I-II, q. 36 a. 4
Ob eine unwiderstehliche Macht eine Ursache der Trauer ist?
Quaestio 36 · Von den Ursachen der Trauer oder des Schmerzes
Einwand 1: Es scheint, dass eine größere Macht nicht als Ursache der Trauer gerechnet werden sollte. Denn das, was in der Macht des Handelnden liegt, ist nicht gegenwärtig, sondern zukünftig. Die Trauer aber gilt dem gegenwärtigen Übel. Also ist eine größere Macht keine Ursache der Trauer.
Einwand 2: Ferner ist zugefügter Schaden die Ursache der Trauer. Aber Schaden kann auch durch eine geringere Macht zugefügt werden. Also sollte eine größere Macht nicht als Ursache der Trauer gerechnet werden.
Einwand 3: Ferner sind die inneren Neigungen der Seele die Ursachen der Bewegungen des Strebevermögens. Eine größere Macht aber ist etwas Äußeres. Daher sollte sie nicht als Ursache der Trauer gerechnet werden.
Dagegen spricht, dass Augustinus sagt (De Nat.
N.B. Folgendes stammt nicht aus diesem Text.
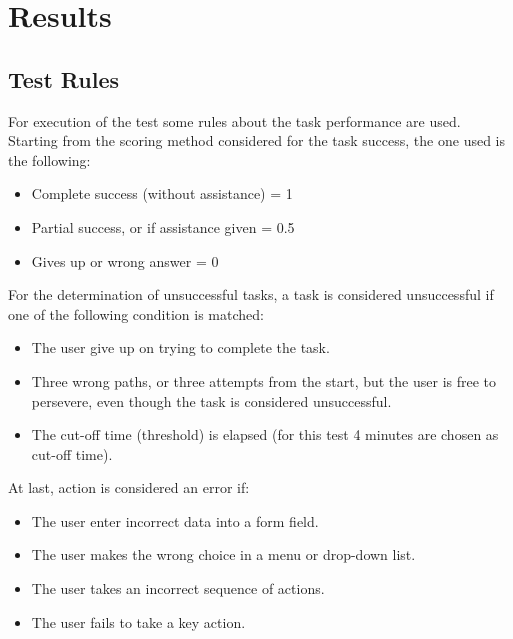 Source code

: %
%
\chapter{Results}

\section{Test Rules}
For execution of the test some rules about the task performance are used.
Starting from the scoring method considered for the task success, the one used is the following:
\begin{itemize}
\item Complete success (without assistance) = 1
\item Partial success, or if assistance given = 0.5
\item Gives up or wrong answer = 0
\end{itemize}
For the determination of unsuccessful tasks, a task is considered unsuccessful if one of the following condition is matched:
\begin{itemize}
\item The user give up on trying to complete the task.
\item Three wrong paths, or three attempts from the start, but the user is free to persevere, even though the task is considered unsuccessful.
\item The cut-off time (threshold) is elapsed (for this test 4 minutes are chosen as cut-off time).
\end{itemize}
At last, action is considered an error if:
\begin{itemize}
\item The user enter incorrect data into a form field.
\item The user makes the wrong choice in a menu or drop-down list.
\item The user takes an incorrect sequence of actions.
\item The user fails to take a key action.
\end{itemize}
%
%
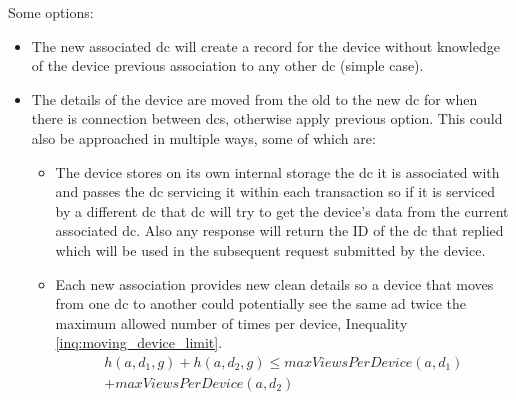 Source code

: Some options:
\begin{itemize}
	\item The new associated \gls{dc} will create a record for the device without knowledge of the device previous association to any other \gls{dc} (simple case).
	
	\item The details of the device are moved from the old to the new \gls{dc} for when there is connection between \glspl{dc}, otherwise apply previous option. This could also be approached in multiple ways, some of which are:
	\begin{itemize}
	 	\item  The device stores on its own internal storage the \gls{dc} it is associated with and passes the \gls{dc} servicing it within each transaction so if it is serviced by a different \gls{dc} that \gls{dc} will try to get the device's data from the current associated \gls{dc}. Also any response will return the ID of the \gls{dc} that replied which will be used in the subsequent request submitted by the device.
	 	
	 	\item Each new association provides new clean details so a device that moves from one \gls{dc} to another could potentially see the same ad twice the maximum allowed number of times per device, Inequality \ref{inq:moving_device_limit}.
	 	\begin{multline}
	 		h(a, d_{1}, g) + h(a, d_{2}, g) \le maxViewsPerDevice(a, d_{1}) \\+ maxViewsPerDevice(a, d_{2})
	 		\label{inq:moving_device_limit}
	 	\end{multline}
	\end{itemize}
\end{itemize}
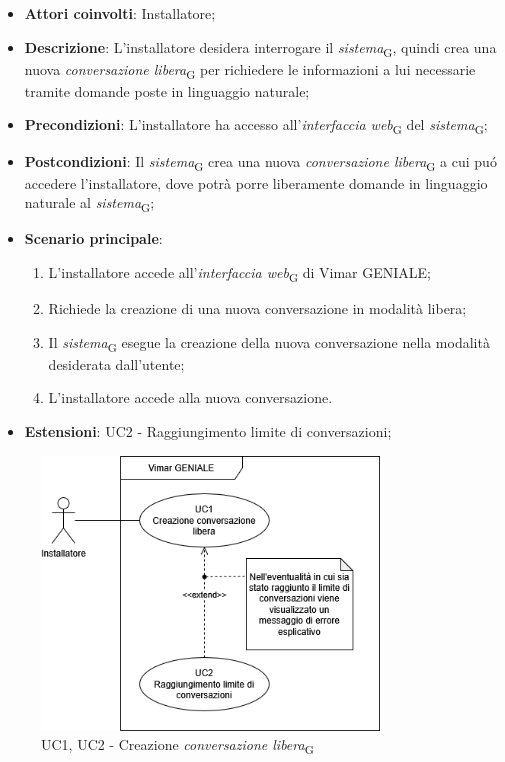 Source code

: 
\begin{itemize}
    \item \textbf{Attori coinvolti}: Installatore;
    \item \textbf{Descrizione}: L’installatore desidera interrogare il \textit{sistema}\textsubscript{G}, quindi crea una nuova \textit{conversazione libera}\textsubscript{G} per richiedere le informazioni a lui necessarie tramite domande poste in linguaggio naturale;
    \item \textbf{Precondizioni}: L’installatore ha accesso all’\textit{interfaccia web}\textsubscript{G} del \textit{sistema}\textsubscript{G};
    \item \textbf{Postcondizioni}: Il \textit{sistema}\textsubscript{G} crea una nuova \textit{conversazione libera}\textsubscript{G} a cui puó accedere l’installatore, dove potrà porre liberamente domande in linguaggio naturale al \textit{sistema}\textsubscript{G};
    \item \textbf{Scenario principale}:
    \begin{enumerate}
    \item L’installatore accede all’\textit{interfaccia web}\textsubscript{G} di Vimar GENIALE;
    \item Richiede la creazione di una nuova conversazione in modalità libera;
    \item Il \textit{sistema}\textsubscript{G} esegue la creazione della nuova conversazione nella modalità desiderata dall’utente;
    \item  L’installatore accede alla nuova conversazione.
    \end{enumerate}
    \item \textbf{Estensioni}: UC2 - Raggiungimento limite di conversazioni;
\end{itemize}
\begin{figure}[H]
\centering
\includegraphics[width=0.8\textwidth]{contents/casi_duso/png/UC1.png}
\caption{UC1, UC2 - Creazione \textit{conversazione libera}\textsubscript{G}}
\end{figure}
Boni xx): „Trauer in der Seele wird dadurch verursacht, dass der Wille einer stärkeren Macht widersteht; während Schmerz im Körper dadurch verursacht wird, dass der Sinn einem stärkeren Körper widersteht.“
Ich antworte darauf, Wie oben gesagt (Artikel [1]), ist ein gegenwärtiges Übel die Ursache von Trauer oder Schmerz nach Art eines Gegenstandes. Daher sollte das, was die Ursache dafür ist, dass das Übel gegenwärtig ist, als Ursache von Schmerz oder Trauer gerechnet werden. Nun ist es offensichtlich, dass es der Neigung des Strebevermögens zuwiderläuft, mit einem gegenwärtigen Übel vereint zu sein; und was immer der Neigung eines Dinges zuwiderläuft, geschieht ihm nicht, außer durch die Einwirkung von etwas Stärkerem. Weshalb Augustinus eine größere Macht als Ursache der Trauer rechnet.
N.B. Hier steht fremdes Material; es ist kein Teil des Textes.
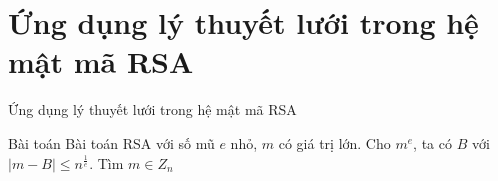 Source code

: \documentclass{beamer}
\begin{document}

\section{Ứng dụng lý thuyết lưới trong hệ mật mã RSA}
\begin{frame}{Ứng dụng lý thuyết lưới trong hệ mật mã RSA}
\begin{block}{Bài toán}
Bài toán RSA với số mũ $e$ nhỏ, $m$ có giá trị lớn. Cho $m^e$, ta có $B$ với $|m-B| \leq n^{\tfrac{1}{e}}$. Tìm $m \in Z_n$
\end{block}

\end{frame}
\end{document}
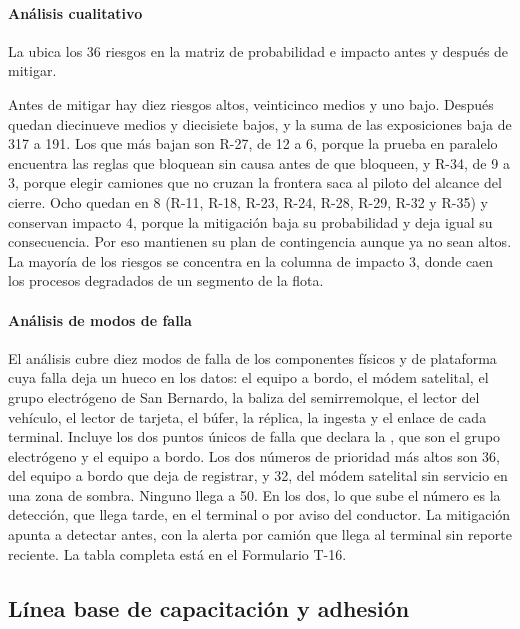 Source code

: \paragraph{Análisis cualitativo}
La  ubica los 36 riesgos en la matriz de probabilidad e impacto antes y después de
mitigar.


Antes de mitigar hay diez riesgos altos, veinticinco medios y uno bajo. Después quedan diecinueve
medios y diecisiete bajos, y la suma de las exposiciones baja de 317 a 191. Los que más bajan son R-27, de
12 a 6, porque la prueba en paralelo encuentra las reglas que bloquean sin causa antes de que bloqueen, y
R-34, de 9 a 3, porque elegir camiones que no cruzan la frontera saca al piloto del alcance del cierre.
Ocho quedan en 8 (R-11, R-18, R-23, R-24, R-28, R-29, R-32 y R-35) y conservan impacto 4, porque la
mitigación baja su probabilidad y deja igual su consecuencia. Por eso mantienen su plan de contingencia aunque ya no sean altos. La mayoría de los
riesgos se concentra en la columna de impacto 3, donde caen los procesos degradados de un segmento de la
flota.

\paragraph{Análisis de modos de falla}
El análisis cubre diez modos de falla de los componentes físicos y de plataforma cuya falla deja un hueco
en los datos: el equipo a bordo, el módem satelital, el grupo electrógeno de San Bernardo, la baliza del
semirremolque, el lector del vehículo, el lector de tarjeta, el búfer, la réplica, la ingesta y el enlace
de cada terminal. Incluye los dos puntos únicos de falla que declara la , que
son el grupo electrógeno y el equipo a bordo. Los dos números de prioridad más altos son 36, del equipo a
bordo que deja de registrar, y 32, del módem satelital sin servicio en una zona de sombra. Ninguno llega
a 50. En los dos, lo que sube el número es la detección, que llega tarde, en el terminal o por aviso del
conductor. La mitigación apunta a detectar antes, con la alerta por camión que llega
al terminal sin reporte reciente. La tabla completa está en el Formulario T-16.

\subsection{Línea base de capacitación y adhesión}\label{sec:8-acuerdo-capacitacion-adhesion}

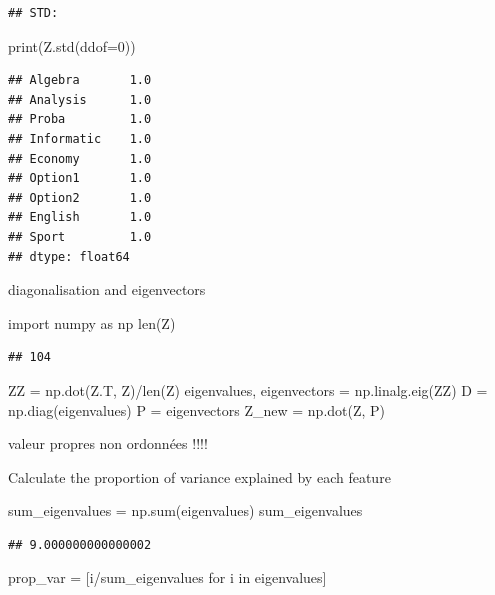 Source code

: \documentclass[
  10pt,
]{article}
\newenvironment{Shaded}{\begin{snugshade}}{\end{snugshade}}
\newcommand{\NormalTok}[1]{#1}
\begin{document}
\begin{verbatim}
## STD:
\end{verbatim}

\begin{Shaded}
\begin{Highlighting}[]
\NormalTok{print(Z.std(ddof=0))}
\end{Highlighting}
\end{Shaded}

\begin{verbatim}
## Algebra       1.0
## Analysis      1.0
## Proba         1.0
## Informatic    1.0
## Economy       1.0
## Option1       1.0
## Option2       1.0
## English       1.0
## Sport         1.0
## dtype: float64
\end{verbatim}

diagonalisation and eigenvectors

\begin{Shaded}
\begin{Highlighting}[]
\NormalTok{import numpy as np}
\NormalTok{len(Z)}
\end{Highlighting}
\end{Shaded}

\begin{verbatim}
## 104
\end{verbatim}

\begin{Shaded}
\begin{Highlighting}[]
\NormalTok{ZZ = np.dot(Z.T, Z)/len(Z)}
\NormalTok{eigenvalues, eigenvectors = np.linalg.eig(ZZ)}
\NormalTok{D = np.diag(eigenvalues)}
\NormalTok{P = eigenvectors}
\NormalTok{Z\_new = np.dot(Z, P)}
\end{Highlighting}
\end{Shaded}

valeur propres non ordonnées !!!!

Calculate the proportion of variance explained by each feature

\begin{Shaded}
\begin{Highlighting}[]
\NormalTok{sum\_eigenvalues = np.sum(eigenvalues)}
\NormalTok{sum\_eigenvalues}
\end{Highlighting}
\end{Shaded}

\begin{verbatim}
## 9.000000000000002
\end{verbatim}

\begin{Shaded}
\begin{Highlighting}[]
\NormalTok{prop\_var = [i/sum\_eigenvalues for i in eigenvalues]}
\end{Highlighting}
\end{Shaded}
\end{document}
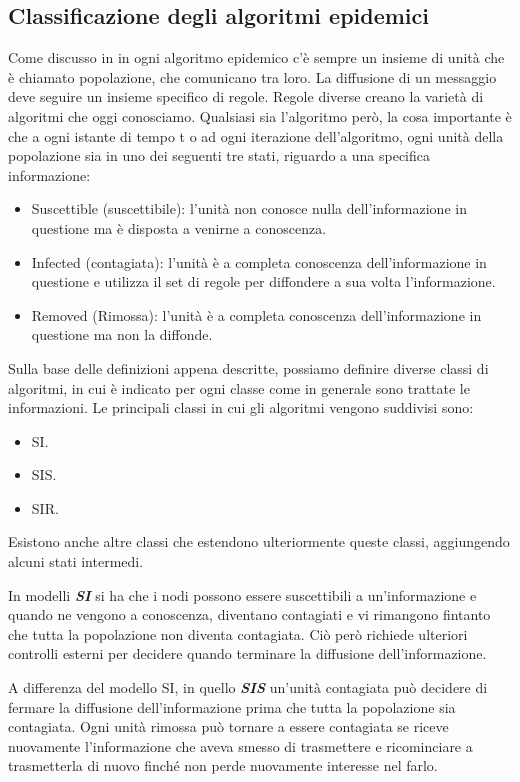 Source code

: \subsection{Classificazione degli algoritmi epidemici}
Come discusso in \cite{schindel2004-epidemicAlg} in ogni algoritmo epidemico c'è sempre un insieme di unità che è chiamato popolazione, che comunicano tra loro. La diffusione di un messaggio deve seguire un insieme specifico di regole. Regole diverse creano la varietà di algoritmi che oggi conosciamo. Qualsiasi sia l'algoritmo però, la cosa importante è che a ogni istante di tempo t o ad ogni iterazione dell'algoritmo, ogni unità della popolazione sia in uno dei seguenti tre stati, riguardo a una specifica informazione:
\begin{itemize}
		\item Suscettible (suscettibile): l'unità non conosce nulla dell'informazione in questione ma è disposta a venirne a conoscenza.
		\item Infected (contagiata): l'unità è a completa conoscenza dell'informazione in questione e utilizza il set di regole per diffondere a sua volta l'informazione.
		\item Removed (Rimossa): l'unità è a completa conoscenza dell'informazione in questione ma non la diffonde.
\end{itemize}
Sulla base delle definizioni appena descritte, possiamo definire diverse classi di algoritmi, in cui è indicato per ogni classe come in generale sono trattate le informazioni. Le principali classi in cui gli algoritmi vengono suddivisi sono:
\begin{itemize}
	\item \acf{SI}.
	\item \acf{SIS}.
	\item \acf{SIR}.
	
\end{itemize}
Esistono anche altre classi che estendono ulteriormente queste classi, aggiungendo alcuni stati intermedi.

In modelli \textbf{\textit{\acf{SI}}} si ha che i nodi possono essere suscettibili a un'informazione e quando ne vengono a conoscenza, diventano contagiati e vi rimangono fintanto che tutta la popolazione non diventa contagiata. Ciò però richiede ulteriori controlli esterni per decidere quando terminare la diffusione dell'informazione.

A differenza del modello \acs{SI}, in quello \textbf{\textit{\acf{SIS}}} un'unità contagiata può decidere di fermare la diffusione dell'informazione prima che tutta la popolazione sia contagiata. Ogni unità rimossa può tornare a essere contagiata se riceve nuovamente l'informazione che aveva smesso di trasmettere e ricominciare a trasmetterla di nuovo finché non perde nuovamente interesse nel farlo.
Es muss jedoch beachtet werden, dass, wenn die stärkere Macht so weit geht, die entgegengesetzte Neigung in ihre eigene Neigung umzuwandeln, es keinen Widerstand oder keine Gewalt mehr geben wird: Wenn also ein stärkeres Agens durch seine Einwirkung auf einen schweren Körper diesem seine Abwärtstendenz nimmt, ist seine daraus folgende Aufwärtstendenz nicht gewaltsam, sondern ihm natürlich.
Dementsprechend, wenn irgendeine größere Macht so weit obsiegt, dass sie dem Willen oder dem sinnlichen Strebevermögen ihre jeweiligen Neigungen nimmt, wird daraus kein Schmerz oder keine Trauer resultieren; ein solches Ergebnis tritt nur ein, wenn die entgegengesetzte Neigung des Strebevermögens bestehen bleibt. Und daher sagt Augustinus (De Nat. Boni xx), dass Trauer dadurch verursacht wird, dass der Wille „einer stärkeren Macht widersteht“: denn würde er nicht widerstehen, sondern durch Zustimmung nachgeben, wäre das Ergebnis nicht Trauer, sondern Freude.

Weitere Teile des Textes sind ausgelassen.